The broad presidential powers invoked by the Bush administration after Sept. 11, 2001, to detain suspected terrorists outside the courts is being challenged by the federal courts, the government branch the White House hoped to circumvent, says the New York Times.
Two appellate court rulings yesterday questioned crucial parts of the administration legal strategy. The Times says the rulings demonstrated powerfully the courts’ willingness to challenge procedures put in place without Congressional approval after the Sept. 11 attacks. The issue of whether the administration has gone too far will not be decided definitively until the cases reach the Supreme Court.
Kenneth Roth of Human Rights Watch said the two decisions were a serious setback for the administration’s legal approach. “The Padilla decision emphasized the Bush administration’s unilateralism versus Congress,” Roth said, referring to the in the case of a United States citizen, Jose Padilla, arrested on American soil on suspicion of terrorism. “The Ninth Circuit decision said that you can’t create a legal black hole in territory controlled by the United States,” Roth added, referring to a ruling on noncitizens captured in the Afghan war and detained at a naval base in Guantánamo Bay.

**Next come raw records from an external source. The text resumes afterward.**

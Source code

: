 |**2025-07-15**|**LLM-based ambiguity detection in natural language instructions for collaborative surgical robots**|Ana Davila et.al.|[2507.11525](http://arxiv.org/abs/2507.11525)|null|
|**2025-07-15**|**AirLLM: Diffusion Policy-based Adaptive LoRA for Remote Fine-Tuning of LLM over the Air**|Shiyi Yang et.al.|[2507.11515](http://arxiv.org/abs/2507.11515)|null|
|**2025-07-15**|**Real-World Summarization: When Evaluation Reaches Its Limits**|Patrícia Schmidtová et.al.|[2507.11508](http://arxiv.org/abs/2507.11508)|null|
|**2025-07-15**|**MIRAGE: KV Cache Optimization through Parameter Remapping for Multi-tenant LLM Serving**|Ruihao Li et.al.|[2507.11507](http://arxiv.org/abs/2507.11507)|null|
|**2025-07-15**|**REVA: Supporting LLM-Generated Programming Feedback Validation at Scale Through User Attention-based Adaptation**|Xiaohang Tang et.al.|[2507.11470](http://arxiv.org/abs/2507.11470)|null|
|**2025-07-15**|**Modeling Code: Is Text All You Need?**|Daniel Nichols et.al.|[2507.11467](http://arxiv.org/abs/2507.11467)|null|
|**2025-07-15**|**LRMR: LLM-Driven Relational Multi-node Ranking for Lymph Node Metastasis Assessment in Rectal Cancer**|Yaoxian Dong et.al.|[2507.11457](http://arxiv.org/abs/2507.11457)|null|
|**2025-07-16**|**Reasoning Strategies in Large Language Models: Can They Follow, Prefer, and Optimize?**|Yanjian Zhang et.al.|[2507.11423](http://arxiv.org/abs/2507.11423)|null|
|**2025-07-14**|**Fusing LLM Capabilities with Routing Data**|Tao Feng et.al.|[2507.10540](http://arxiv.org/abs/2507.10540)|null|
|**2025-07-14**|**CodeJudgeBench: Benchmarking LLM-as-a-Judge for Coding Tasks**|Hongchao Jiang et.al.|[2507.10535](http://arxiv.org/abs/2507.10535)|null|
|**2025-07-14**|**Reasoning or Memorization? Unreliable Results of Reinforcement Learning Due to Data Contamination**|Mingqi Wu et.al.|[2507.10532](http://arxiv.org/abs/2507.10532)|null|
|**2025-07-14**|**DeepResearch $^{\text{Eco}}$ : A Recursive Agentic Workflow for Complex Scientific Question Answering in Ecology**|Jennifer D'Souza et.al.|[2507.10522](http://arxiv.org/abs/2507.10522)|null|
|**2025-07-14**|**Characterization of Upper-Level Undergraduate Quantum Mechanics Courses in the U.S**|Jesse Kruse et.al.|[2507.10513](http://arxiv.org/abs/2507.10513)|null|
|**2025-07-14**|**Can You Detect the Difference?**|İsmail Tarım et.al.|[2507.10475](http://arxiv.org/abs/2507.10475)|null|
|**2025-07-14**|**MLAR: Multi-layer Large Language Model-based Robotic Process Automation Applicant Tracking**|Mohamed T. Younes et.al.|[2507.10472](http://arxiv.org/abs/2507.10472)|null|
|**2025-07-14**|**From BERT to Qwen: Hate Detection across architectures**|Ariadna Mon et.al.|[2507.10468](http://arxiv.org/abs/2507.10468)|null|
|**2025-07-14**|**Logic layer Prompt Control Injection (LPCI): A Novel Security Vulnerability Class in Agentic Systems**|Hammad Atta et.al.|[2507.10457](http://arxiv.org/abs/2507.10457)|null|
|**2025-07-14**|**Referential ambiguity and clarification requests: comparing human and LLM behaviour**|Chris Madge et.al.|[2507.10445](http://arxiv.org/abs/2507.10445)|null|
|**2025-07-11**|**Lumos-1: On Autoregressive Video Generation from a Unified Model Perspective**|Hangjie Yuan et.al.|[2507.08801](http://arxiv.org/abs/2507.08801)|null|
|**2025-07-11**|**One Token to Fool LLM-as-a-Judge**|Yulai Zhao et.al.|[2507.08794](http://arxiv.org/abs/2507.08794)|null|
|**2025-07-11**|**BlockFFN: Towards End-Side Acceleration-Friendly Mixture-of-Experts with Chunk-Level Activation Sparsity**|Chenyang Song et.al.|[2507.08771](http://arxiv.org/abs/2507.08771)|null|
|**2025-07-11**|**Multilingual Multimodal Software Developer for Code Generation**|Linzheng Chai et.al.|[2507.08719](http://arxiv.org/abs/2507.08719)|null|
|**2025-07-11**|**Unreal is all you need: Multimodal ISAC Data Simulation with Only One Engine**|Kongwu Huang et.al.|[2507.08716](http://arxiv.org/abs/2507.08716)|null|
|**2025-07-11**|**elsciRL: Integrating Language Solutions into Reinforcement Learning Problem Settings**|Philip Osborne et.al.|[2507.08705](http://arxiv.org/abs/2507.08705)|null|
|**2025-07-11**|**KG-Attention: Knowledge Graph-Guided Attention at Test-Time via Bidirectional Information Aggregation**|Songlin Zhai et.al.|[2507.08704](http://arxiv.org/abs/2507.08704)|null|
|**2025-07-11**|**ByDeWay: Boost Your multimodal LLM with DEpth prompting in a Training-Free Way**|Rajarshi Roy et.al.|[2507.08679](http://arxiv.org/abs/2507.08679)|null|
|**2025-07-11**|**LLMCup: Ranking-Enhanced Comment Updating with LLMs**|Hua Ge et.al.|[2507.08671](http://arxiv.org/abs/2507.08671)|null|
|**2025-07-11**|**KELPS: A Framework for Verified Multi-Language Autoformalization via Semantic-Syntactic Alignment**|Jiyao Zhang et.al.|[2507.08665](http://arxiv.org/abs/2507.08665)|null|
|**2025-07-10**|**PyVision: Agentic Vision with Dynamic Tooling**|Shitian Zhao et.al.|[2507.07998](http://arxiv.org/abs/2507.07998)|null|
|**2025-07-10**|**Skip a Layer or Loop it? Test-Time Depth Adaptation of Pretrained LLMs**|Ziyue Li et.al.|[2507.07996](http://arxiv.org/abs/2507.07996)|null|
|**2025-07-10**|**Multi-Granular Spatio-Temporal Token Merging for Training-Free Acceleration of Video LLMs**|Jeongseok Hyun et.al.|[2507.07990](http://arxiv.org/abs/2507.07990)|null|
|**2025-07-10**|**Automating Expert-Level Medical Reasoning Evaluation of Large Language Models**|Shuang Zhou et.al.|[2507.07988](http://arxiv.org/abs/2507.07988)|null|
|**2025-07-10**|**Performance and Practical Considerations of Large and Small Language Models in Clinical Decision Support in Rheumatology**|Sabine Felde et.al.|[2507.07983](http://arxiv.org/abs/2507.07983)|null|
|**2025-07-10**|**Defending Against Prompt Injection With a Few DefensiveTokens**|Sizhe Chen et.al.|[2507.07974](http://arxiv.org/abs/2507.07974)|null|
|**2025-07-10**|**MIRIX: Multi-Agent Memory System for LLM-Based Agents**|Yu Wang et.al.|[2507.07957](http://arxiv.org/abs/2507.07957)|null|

The rulings suggested that the administration might be forced to redefine its strategy, possibly by seeking Congressional authorization or by returning to established legal procedures to deal with suspected terrorists. But administration officials gave no sign that they would retreat. “Actually these rulings are an aberration,” said a senior Justice Department official. “The administration has been upheld time and time again.”
The panel’s 2-to-1 opinion in the Padilla case said the president lacked the authority to exercise such broad coercive powers against American citizens without the consent of Congress. In a San Francisco case, a 2-to-1 panel said the detention of 660 noncitizens at Guantánamo Bay without the protection of the American legal system was unconstitutional and a violation of international law.